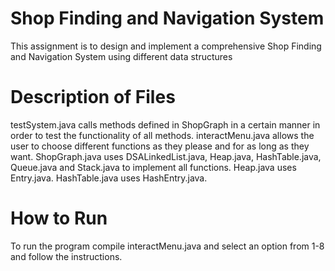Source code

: # Shop Finding and Navigation System
This assignment is to design and implement a comprehensive Shop Finding and Navigation System using different data structures

# Description of Files
testSystem.java calls methods defined in ShopGraph in a certain manner in order to test the functionality of all methods. 
interactMenu.java allows the user to choose different functions as they please and for as long as they want.
ShopGraph.java uses DSALinkedList.java, Heap.java, HashTable.java, Queue.java and Stack.java to implement all functions.
Heap.java uses Entry.java.
HashTable.java uses HashEntry.java.

# How to Run
To run the program compile interactMenu.java and select an option from 1-8 and follow the instructions.
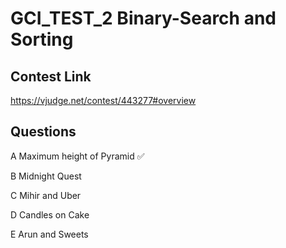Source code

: # GCI_TEST_2 Binary-Search and Sorting

## Contest Link 
https://vjudge.net/contest/443277#overview

## Questions
A	Maximum height of Pyramid ✅

B	Midnight Quest

C	Mihir and Uber

D	Candles on Cake

E	Arun and Sweets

▬▬▬▬▬▬▬▬▬▬

- [WHAT THE TASK ASKS]:
Repeat the records above exactly, omitting every picture.

- [TASK ANSWER]:
Source code

: # Shop Finding and Navigation System
This assignment is to design and implement a comprehensive Shop Finding and Navigation System using different data structures

# Description of Files
testSystem.java calls methods defined in ShopGraph in a certain manner in order to test the functionality of all methods. 
interactMenu.java allows the user to choose different functions as they please and for as long as they want.
ShopGraph.java uses DSALinkedList.java, Heap.java, HashTable.java, Queue.java and Stack.java to implement all functions.
Heap.java uses Entry.java.
HashTable.java uses HashEntry.java.

# How to Run
To run the program compile interactMenu.java and select an option from 1-8 and follow the instructions.
Source code

: # GCI_TEST_2 Binary-Search and Sorting

## Contest Link 
https://vjudge.net/contest/443277#overview

## Questions
A	Maximum height of Pyramid ✅

B	Midnight Quest

C	Mihir and Uber

D	Candles on Cake

E	Arun and Sweets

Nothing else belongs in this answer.